Simulated learning environments (SLEs), which have been defined as techniques ‘to replace or amplify real experiences with guided experiences that evoke or replicate substantial aspects of the real world in a fully interactive manner’ , are being embraced as an effective, though potentially costly tool, by health educators in a variety of contexts. It has been suggested that the development of learning activities commences from an assessment of needs and progresses through identification of the learners and learning objectives to selection of educational and evaluation methods . For SLEs in the health professions, the order of development has sometimes been reversed assuming the method (simulation) and then considering the learners, learning objectives, and finally the scenario .
Many simulation centres exist in response to specific needs such as accreditation requirements [4, 5] or specialised skills training. In allied health professions, SLEs are frequently used to prepare for [6, 7], replace , or supplement  clinical placement experiences. In addition, the evolution to a ‘patient-focused’ health service creates the ethical drive to increased competency prior to direct patient contact [4, 5]. There is strong evidence, according to the Health Education and Training Institute’s (HETI) recent review , that, provided certain conditions are met, simulation can improve core knowledge and skills and replace up to 25% of clinical placement hours.
Within SLEs, scenario design is considered paramount [10, 11] and is one aspect that has a direct connection to achieving aims.
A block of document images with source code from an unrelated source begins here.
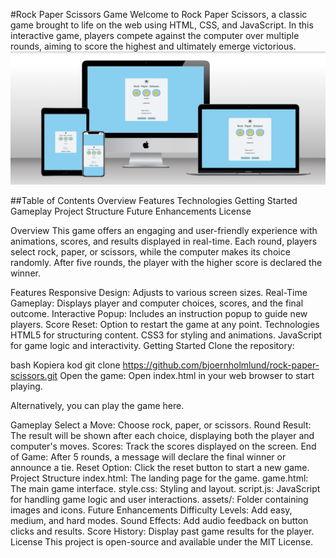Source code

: #Rock Paper Scissors Game
Welcome to Rock Paper Scissors, a classic game brought to life on the web using HTML, CSS, and JavaScript. In this interactive game, players compete against the computer over multiple rounds, aiming to score the highest and ultimately emerge victorious.
![mockup](<assets/images/rock, paper, scissor mockup.png>)


##Table of Contents
Overview
Features
Technologies
Getting Started
Gameplay
Project Structure
Future Enhancements
License

Overview
This game offers an engaging and user-friendly experience with animations, scores, and results displayed in real-time. Each round, players select rock, paper, or scissors, while the computer makes its choice randomly. After five rounds, the player with the higher score is declared the winner.

Features
Responsive Design: Adjusts to various screen sizes.
Real-Time Gameplay: Displays player and computer choices, scores, and the final outcome.
Interactive Popup: Includes an instruction popup to guide new players.
Score Reset: Option to restart the game at any point.
Technologies
HTML5 for structuring content.
CSS3 for styling and animations.
JavaScript for game logic and interactivity.
Getting Started
Clone the repository:

bash
Kopiera kod
git clone https://github.com/bjoernholmlund/rock-paper-scissors.git
Open the game: Open index.html in your web browser to start playing.

Alternatively, you can play the game here.

Gameplay
Select a Move: Choose rock, paper, or scissors.
Round Result: The result will be shown after each choice, displaying both the player and computer's moves.
Scores: Track the scores displayed on the screen.
End of Game: After 5 rounds, a message will declare the final winner or announce a tie.
Reset Option: Click the reset button to start a new game.
Project Structure
index.html: The landing page for the game.
game.html: The main game interface.
style.css: Styling and layout.
script.js: JavaScript for handling game logic and user interactions.
assets/: Folder containing images and icons.
Future Enhancements
Difficulty Levels: Add easy, medium, and hard modes.
Sound Effects: Add audio feedback on button clicks and results.
Score History: Display past game results for the player.
License
This project is open-source and available under the MIT License.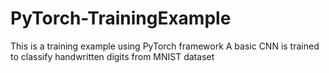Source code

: # PyTorch-TrainingExample
This is a training example using PyTorch framework
A basic CNN is trained to classify handwritten digits from MNIST dataset
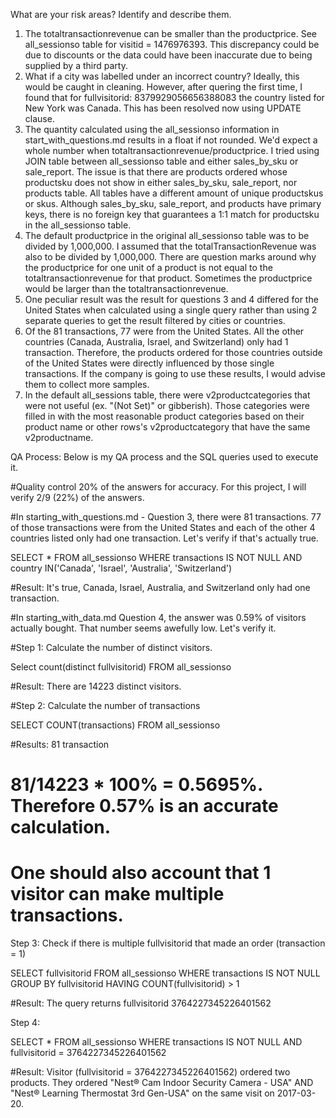 What are your risk areas? Identify and describe them.

1) The totaltransactionrevenue can be smaller than the productprice. See all_sessionso table for visitid = 1476976393. This discrepancy could be due to discounts or the data could have been inaccurate due to being supplied by a third party.
2) What if a city was labelled under an incorrect country? Ideally, this would be caught in cleaning. However, after quering the first time, I found that for fullvisitorid: 8379929056656388083 the country listed for New York was Canada. This has been resolved now using UPDATE clause.
3) The quantity calculated using the all_sessionso information in start_with_questions.md results in a float if not rounded. We'd expect a whole number when totaltransactionrevenue/productprice. I tried using JOIN table between all_sessionso table and either sales_by_sku or sale_report. The issue is that there are products ordered whose productsku does not show in either sales_by_sku, sale_report, nor products table. All tables have a different amount of unique productskus or skus. Although sales_by_sku, sale_report, and products have primary keys, there is no foreign key that guarantees a 1:1 match for productsku in the all_sessionso table.
4) The default productprice in the original all_sessionso table was to be divided by 1,000,000. I assumed that the totalTransactionRevenue was also to be divided by 1,000,000. There are question marks around why the productprice for one unit of a product is not equal to the totaltransactionrevenue for that product. Sometimes the productprice would be larger than the totaltransactionrevenue.
5) One peculiar result was the result for questions 3 and 4 differed for the United States when calculated using a single query rather than using 2 separate queries to get the result filtered by cities or countries.
6) Of the 81 transactions, 77 were from the United States. All the other countries (Canada, Australia, Israel, and Switzerland) only had 1 transaction. Therefore, the products ordered for those countries outside of the United States were directly influenced by those single transactions. If the company is going to use these results, I would advise them to collect more samples.
7) In the default all_sessions table, there were v2productcategories that were not useful (ex. "(Not Set)" or gibberish). Those categories were filled in with the most reasonable product categories based on their product name or other rows's v2productcategory that have the same v2productname.


QA Process:
Below is my QA process and the SQL queries used to execute it.

#Quality control 20% of the answers for accuracy. For this project, I will verify 2/9 (22%) of the answers.

#In starting_with_questions.md - Question 3, there were 81 transactions. 77 of those transactions were from the United States and each of the other 4 countries listed only had one transaction. Let's verify if that's actually true. 

SELECT *
FROM all_sessionso
WHERE transactions IS NOT NULL AND country IN('Canada', 'Israel', 'Australia', 'Switzerland')

#Result: It's true, Canada, Israel, Australia, and Switzerland only had one transaction.


#In starting_with_data.md Question 4, the answer was 0.59% of visitors actually bought. That number seems awefully low. Let's verify it.

#Step 1: Calculate the number of distinct visitors.

Select count(distinct fullvisitorid)
FROM all_sessionso

#Result: There are 14223 distinct visitors.

#Step 2: Calculate the number of transactions

SELECT COUNT(transactions)
FROM all_sessionso

#Results: 81 transaction

# 81/14223 * 100% = 0.5695%. Therefore 0.57% is an accurate calculation.
# One should also account that 1 visitor can make multiple transactions.

Step 3: Check if there is multiple fullvisitorid that made an order (transaction = 1)

SELECT fullvisitorid
FROM all_sessionso
WHERE transactions IS NOT NULL
GROUP BY fullvisitorid
HAVING COUNT(fullvisitorid) > 1

#Result: The query returns fullvisitorid 3764227345226401562

Step 4: 

SELECT *
FROM all_sessionso
WHERE transactions IS NOT NULL AND fullvisitorid = 3764227345226401562

#Result: Visitor (fullvisitorid = 3764227345226401562) ordered two products. They ordered "Nest® Cam Indoor Security Camera - USA" AND "Nest® Learning Thermostat 3rd Gen-USA" on the same visit on 2017-03-20.




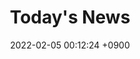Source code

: ---
title:  "Today's News"
date:   2022-02-05 00:12:24 +0900
categories: TechNews
tags : 
keywords: CNN
thumbnail-url: /assets/img/thumbnail/stanford-nlp-logo-160.jpg
description: this is a simple description of the post. this is a simple description of the post. this is a simple description of the post. 

---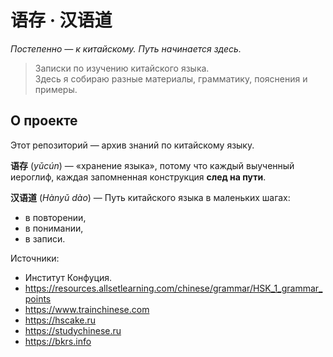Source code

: # 语存 · 汉语道

*Постепенно — к китайскому. Путь начинается здесь.*

> Записки по изучению китайского языка.  
> Здесь я собираю разные материалы, грамматику, пояснения и примеры.

## О проекте

Этот репозиторий — архив знаний по китайскому языку.  

**语存** (*yǔcún*) — «хранение языка», потому что каждый выученный иероглиф, каждая запомненная конструкция **след на пути**.

**汉语道** (*Hànyǔ dào*) — Путь китайского языка в маленьких шагах:

- в повторении,  
- в понимании,  
- в записи.

Источники:

- Институт Конфуция.
- <https://resources.allsetlearning.com/chinese/grammar/HSK_1_grammar_points>
- <https://www.trainchinese.com>
- <https://hscake.ru>
- <https://studychinese.ru>
- <https://bkrs.info>
  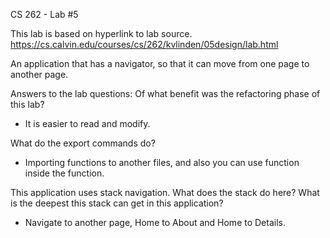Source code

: CS 262 - Lab #5

This lab is based on hyperlink to lab source.
https://cs.calvin.edu/courses/cs/262/kvlinden/05design/lab.html

An application that has a navigator, so that it can move from one page to another page.

Answers to the lab questions:
Of what benefit was the refactoring phase of this lab?
- It is easier to read and modify.

What do the export commands do?
- Importing functions to another files, and also you can use function inside the function.

This application uses stack navigation. What does the stack do here? What is the deepest this stack can get in this application?
- Navigate to another page, Home to About and Home to Details.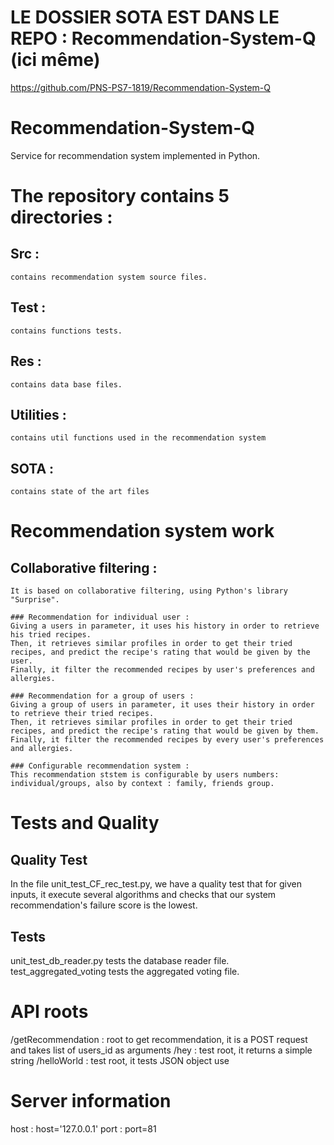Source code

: # LE DOSSIER SOTA EST DANS LE REPO : Recommendation-System-Q   (ici même)
https://github.com/PNS-PS7-1819/Recommendation-System-Q

# Recommendation-System-Q
Service for recommendation system implemented in Python.

# The repository contains 5 directories :

## Src :
	contains recommendation system source files.

## Test :
	contains functions tests.

## Res :
	contains data base files.

## Utilities :
	contains util functions used in the recommendation system

## SOTA :
	contains state of the art files


# Recommendation system work

## Collaborative filtering :
	It is based on collaborative filtering, using Python's library "Surprise".

	### Recommendation for individual user :
	Giving a users in parameter, it uses his history in order to retrieve his tried recipes.
	Then, it retrieves similar profiles in order to get their tried recipes, and predict the recipe's rating that would be given by the user.
	Finally, it filter the recommended recipes by user's preferences and allergies.

	### Recommendation for a group of users :
	Giving a group of users in parameter, it uses their history in order to retrieve their tried recipes.
	Then, it retrieves similar profiles in order to get their tried recipes, and predict the recipe's rating that would be given by them.
	Finally, it filter the recommended recipes by every user's preferences and allergies.

	### Configurable recommendation system :
	This recommendation ststem is configurable by users numbers: individual/groups, also by context : family, friends group.

# Tests and Quality

## Quality Test
In the file unit_test_CF_rec_test.py, we have a quality test that for given inputs, it execute several algorithms and checks that our system recommendation's failure score is the lowest.

## Tests
unit_test_db_reader.py tests the database reader file.
test_aggregated_voting tests the aggregated voting file.



# API roots
/getRecommendation : root to get recommendation, it is a POST request and takes list of users_id as arguments
/hey : test root, it returns a simple string
/helloWorld : test root, it tests JSON object use

# Server information
host : host='127.0.0.1'
port : port=81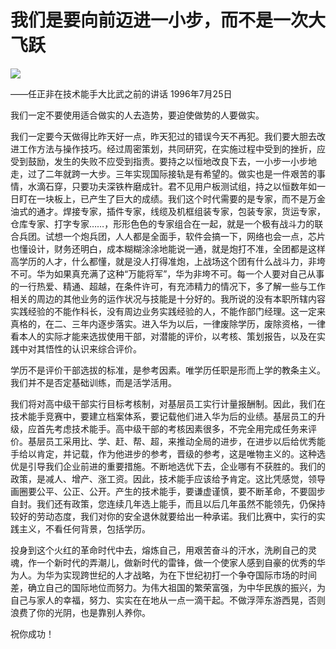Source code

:# 我们是要向前迈进一小步，而不是一次大飞跃
<img class="pv" src="https://api.visitor.plantree.me/visitor-badge/pv?namespace=plantree.me&key=renzhengfei-speeches/我们是要向前迈进一小步而不是一次大飞跃.md">


——任正非在技术能手大比武之前的讲话
1996年7月25日

我们一定不要使用适合做实的人去造势，要迫使做势的人要做实。

我们一定要今天做得比昨天好一点，昨天犯过的错误今天不再犯。我们要大胆去改进工作方法与操作技巧。经过周密策划，共同研究，在实施过程中受到的挫折，应受到鼓励，发生的失败不应受到指责。要持之以恒地改良下去，一小步一小步地走，过了二年就跨一大步。三年实现国际接轨是有希望的。做实也是一件艰苦的事情，水滴石穿，只要功夫深铁杵磨成针。君不见用户板测试组，持之以恒数年如一日盯在一块板上，已产生了巨大的成绩。我们这个时代需要的是专家，而不是万金油式的通才。焊接专家，插件专家，线缆及机框组装专家，包装专家，货运专家，仓库专家、打字专家……，形形色色的专家组合在一起，就是一个极有战斗力的联合兵团。试想一个炮兵团，人人都是全面手，软件会搞一下，网络也会一点，芯片也懂设计，财务还明白，成本糊糊涂涂地能说一通，就是炮打不准，全团都是这样高学历的人才，什么都懂，就是没人打得准炮，上战场这个团有什么战斗力，非垮不可。华为如果真充满了这种“万能将军”，华为非垮不可。每一个人要对自己从事的一行热爱、精通、超越，在条件许可，有充沛精力的情况下，多了解一些与工作相关的周边的其他业务的运作状况与技能是十分好的。我所说的没有本职所辖内容实践经验的不能作科长，没有周边业务实践经验的人，不能作部门经理。这一定来真格的，在二、三年内逐步落实。进入华为以后，一律废除学历，废除资格，一律看本人的实际才能来选拔使用干部，对潜能的评价，以考核、策划报告，以及在实践中对其悟性的认识来综合评价。

学历不是评价干部选拔的标准，是参考因素。唯学历任职是形而上学的教条主义。我们并不是否定基础训练，而是活学活用。

我们将对高中级干部实行目标考核制，对基层员工实行计量报酬制。因此，我们在技术能手竞赛中，要建立档案体系，要记载他们进入华为后的业绩。基层员工的升级，应首先考虑技术能手。高中级干部的考核因素很多，不完全用完成任务来评价。基层员工采用比、学、赶、帮、超，来推动全局的进步，在进步以后给优秀能手给以肯定，并记载，作为他进步的参考，晋级的参考，这是唯物主义的。这种选优是引导我们企业前进的重要措施。不断地选优下去，企业哪有不获胜的。我们的政策，是减人、增产、涨工资。因此，技术能手应该给予肯定。这比凭感觉，领导画圈要公平、公正、公开。产生的技术能手，要谦虚谨慎，要不断革命，不要固步自封。我们还有政策，您连续几年选上能手，而且以后几年虽然不能领先，仍保持较好的劳动态度，我们对你的安全退休就要给出一种承诺。我们比赛中，实行的实践主义，不看任何背景，包括学历。

投身到这个火红的革命时代中去，熔炼自己，用艰苦奋斗的汗水，洗刷自己的灵魂，作一个新时代的弄潮儿，做新时代的雷锋，做一个使家人感到自豪的优秀的华为人。为华为实现跨世纪的人才战略，为在下世纪初打一个争夺国际市场的时间差，确立自己的国际地位而努力。为伟大祖国的繁荣富强，为中华民族的振兴，为自己与家人的幸福，努力、实实在在地从一点一滴干起。不做浮萍东游西晃，否则浪费了你的光阴，也是靠别人养你。

  祝你成功！
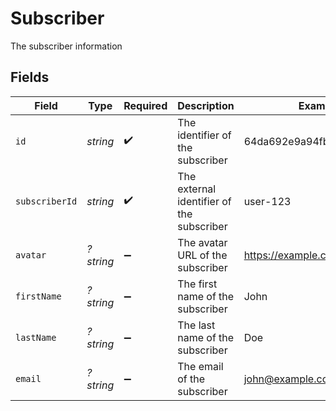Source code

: # Subscriber

The subscriber information


## Fields

| Field                                     | Type                                      | Required                                  | Description                               | Example                                   |
| ----------------------------------------- | ----------------------------------------- | ----------------------------------------- | ----------------------------------------- | ----------------------------------------- |
| `id`                                      | *string*                                  | :heavy_check_mark:                        | The identifier of the subscriber          | 64da692e9a94fb2e6449ad07                  |
| `subscriberId`                            | *string*                                  | :heavy_check_mark:                        | The external identifier of the subscriber | user-123                                  |
| `avatar`                                  | *?string*                                 | :heavy_minus_sign:                        | The avatar URL of the subscriber          | https://example.com/avatar.png            |
| `firstName`                               | *?string*                                 | :heavy_minus_sign:                        | The first name of the subscriber          | John                                      |
| `lastName`                                | *?string*                                 | :heavy_minus_sign:                        | The last name of the subscriber           | Doe                                       |
| `email`                                   | *?string*                                 | :heavy_minus_sign:                        | The email of the subscriber               | john@example.com                          |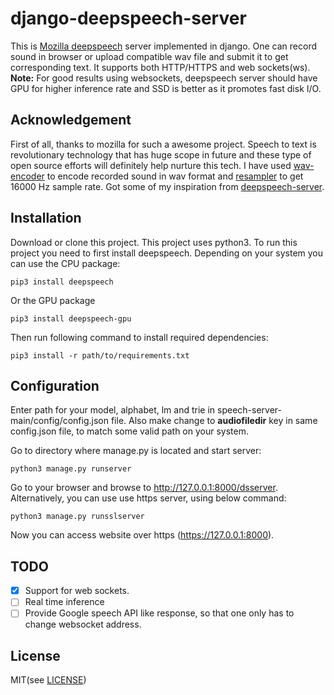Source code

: # django-deepspeech-server
This is [Mozilla deepspeech](https://github.com/mozilla/DeepSpeech) server implemented in django. One can record sound in browser or upload compatible wav file and submit it to get corresponding text. It supports both HTTP/HTTPS and web sockets(ws).<br /> 
**Note:** For good results using websockets, deepspeech server should have GPU for higher inference rate and SSD is better as it promotes fast disk I/O.

## Acknowledgement
First of all, thanks to mozilla for such a awesome project. Speech to text is revolutionary technology that has huge scope in future and these type of open source efforts will definitely help nurture this tech.
I have used [wav-encoder](https://github.com/higuma/wav-audio-encoder-js) to encode recorded sound in wav format and [resampler](https://gist.github.com/frequent/34313277a46d5fb050f94a3769804287) to get 16000 Hz sample rate. Got some of my inspiration from [deepspeech-server](https://github.com/MainRo/deepspeech-server).

## Installation
Download or clone this project. This project uses python3. To run this project you need to first install deepspeech. Depending on your system you can use the CPU package:

    pip3 install deepspeech

Or the GPU package

    pip3 install deepspeech-gpu
    
Then run following command to install required dependencies:

    pip3 install -r path/to/requirements.txt

## Configuration
Enter path for your model, alphabet, lm and trie in speech-server-main/config/config.json file. Also make change to **audiofiledir** key in same config.json file, to match some valid path on your system.

Go to directory where manage.py is located and start server:

    python3 manage.py runserver
    
Go to your browser and browse to http://127.0.0.1:8000/dsserver.
Alternatively, you can use use https server, using below command:

    python3 manage.py runsslserver

Now you can access website over https (https://127.0.0.1:8000).

## TODO
- [x] Support for web sockets.
- [ ] Real time inference
- [ ] Provide Google speech API like response, so that one only has to change websocket address.

## License
MIT(see [LICENSE](https://github.com/sci472bmt/django-deepspeech-server/blob/master/LICENSE))
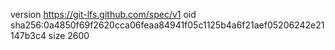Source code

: version https://git-lfs.github.com/spec/v1
oid sha256:0a4850f69f2620cca06feaa84941f05c1125b4a6f21aef05206242e21147b3c4
size 2600
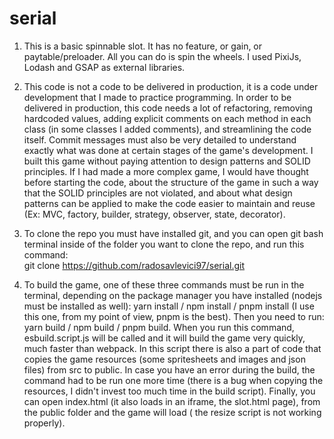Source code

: # serial

1. This is a basic spinnable slot. It has no feature, or gain, or paytable/preloader. All you can do is spin the wheels. I used PixiJs, Lodash and GSAP as external libraries.

2. This code is not a code to be delivered in production, it is a code under development that I made to practice programming. 
   In order to be delivered in production, this code needs a lot of refactoring, removing hardcoded values, adding explicit 
   comments on each method in each class (in some classes I added comments), and streamlining the code itself.
   Commit messages must also be very detailed to understand exactly what was done at certain stages of the game's development.
   I built this game without paying attention to design patterns and SOLID principles. 
   If I had made a more complex game, I would have thought before starting the code, about the structure of the game in such a way 
   that the SOLID principles are not violated, and about what design patterns can be applied to make the code easier to maintain and reuse (Ex: MVC, factory, builder,      strategy, observer, state, decorator).
   
3. To clone the repo you must have installed git, and you can open git bash terminal inside of the folder you want to clone the repo, and run this command:  
   git clone https://github.com/radosavlevici97/serial.git

4. To build the game, one of these three commands must be run in the terminal, depending on the package manager you have installed (nodejs must be installed as well): 
      yarn install / 
      npm install /
      pnpm install   (I use this one, from my point of view, pnpm is the best). 
   Then you need to run: 
      yarn build / 
      npm build /
      pnpm build. 
   When you run this command, esbuild.script.js will be called and it will build the game very quickly, much faster than webpack. 
   In this script there is also a part of code that copies the game resources (some spritesheets and images and json files) from src to public. 
   In case you have an error during the build, the command had to be run one more time (there is a bug when copying the resources, I didn't invest too much time in the build script).
   Finally, you can open index.html (it also loads in an iframe, the slot.html page), from the public folder and the game will load ( the resize script is not working properly).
Literature discussing scenario design stresses that simulation activities are part of an educational journey and as such, at a minimum, should be developed to integrate with curricular goals and graduate outcomes . It is also recommended  to incorporate the National Safety and Quality Health Service  into scenario design. Whilst curricular outcomes and patient safety are often considered [5, 13], strategies to determine the educational needs relevant to other stakeholders are infrequently discussed in the literature . We know of one example that has been described where scenario content was informed by the opinions of several levels of staff and students with respect to learning needs and patient care . In general, the selection of scenario content seems to be subjective and often idiosyncratic.
Response to individual and organisational needs has long been part of determining educational priorities for continuous professional development for qualified practitioners  and is driven by the belief that practice changes will be the result. A survey assessing education and training requirements of simulation professionals  found a clear need for health educators to have increased support in scenario design. Simulation scenario development was identified as a priority activity within their role, yet 53% of educators thought they needed additional training in this task.
With the purpose of providing health educators with potential direction in scenario design, we describe an approach to conducting a stakeholder audit from a broad range of stakeholders to inform not only the general simulation content, but also the detail within individual scenarios. The concept is described in relation to a specific situation—a simulated telemedicine experience for physiotherapy students undergoing a musculoskeletal clinical placement; it is hoped that the concepts will be useful in other disciplines and areas of practice.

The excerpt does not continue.